In the 1990s, as the current group of kilometre-scale observatories (LIGO in the US, VIRGO in Italy and GEO in Germany) were being planned and built, diode-pumped solid-state lasers became available. These lasers not only had much lower levels of frequency noise than argon-ion lasers, but also the potential to produce much higher power. Initially, their maximum power output was about 10 W, but improved diode-pumped lasers and the use of injection-locked power oscillators or master-oscillator power-amplifier configurations made 100 W-class lasers possible for a new generation of interferometers. These new interferometers will be deployed over the next few years at LIGO and VIRGO, and will use 200 W lasers. Meanwhile, GEO will use a squeezed-light technique to produce better shot-noise performance at lower laser power. For space-based instruments such as the Laser Interferometer Space Antenna (LISA), diode-pumped solid-state lasers were selected not for their high power potential but for their very high efficiency and reliability, characteristics that are especially important for a space-based mission.

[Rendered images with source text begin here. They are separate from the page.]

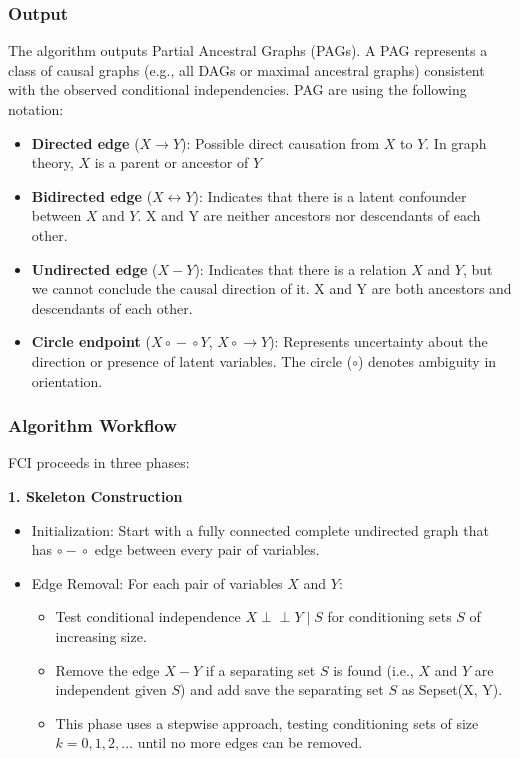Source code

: \documentclass[main.tex]{subfiles}
\begin{document}
\subsubsection{Output}
The algorithm outputs Partial Ancestral Graphs (PAGs). A PAG represents a class of causal graphs (e.g., all DAGs or maximal ancestral graphs) consistent with the observed conditional independencies. PAG are using the following notation:
\begin{itemize}
        \item \textbf{Directed edge} ($X \rightarrow Y$): Possible direct causation from $X$ to $Y$. In graph theory, $X$ is a parent or ancestor of $Y$
        \item \textbf{Bidirected edge} ($X \leftrightarrow Y$): Indicates that there is a latent confounder between $X$ and $Y$. X and Y are neither ancestors nor descendants of each other.
        \item \textbf{Undirected edge} ($X - Y$): Indicates that there is a relation $X$ and $Y$, but we cannot conclude the causal direction of it. X and Y are both ancestors and descendants of each other.
        \item \textbf{Circle endpoint} ($X \circ\!\!-\!\!\circ Y$, $X \circ\!\!\rightarrow Y$): Represents uncertainty about the direction or presence of latent variables. The circle ($\circ$) denotes ambiguity in orientation.
    \end{itemize}
    
\subsubsection{Algorithm Workflow}
FCI proceeds in three phases:

\textbf{1. Skeleton Construction}
\begin{itemize}
  \item Initialization: Start with a fully connected complete undirected graph that has $\circ\!\!-\!\!\circ$ edge between every pair of variables.
  \item Edge Removal: For each pair of variables $X$ and $Y$:
    \begin{itemize}
      \item Test conditional independence $X \perp\!\!\!\perp Y \mid S$ for conditioning sets $S$ of increasing size.
      \item Remove the edge $X - Y$ if a separating set $S$ is found (i.e., $X$ and $Y$ are independent given $S$) and add save the separating set $S$ as Sepset(X, Y). 
      \item This phase uses a stepwise approach, testing conditioning sets of size $k = 0, 1, 2, \dots$ until no more edges can be removed.
    \end{itemize}
\end{itemize}
\end{document}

It is not clear exactly what lasers or wavelengths will be required for future ground-based detectors. We may see slightly longer wavelengths selected that can be used with new mirror-substrate materials that are opaque at 1064 nm; equally well, we might see shorter wavelengths that allow us to use thinner mirror coatings, thus reducing the thermal noise produced. It is possible that as researchers begin to look for the “right” wavelength to optimize sensitivity, we will find that we need wavelengths that can only be produced via the nonlinear frequency conversion of solid-state lasers – and so our choice of lasers may continue to evolve.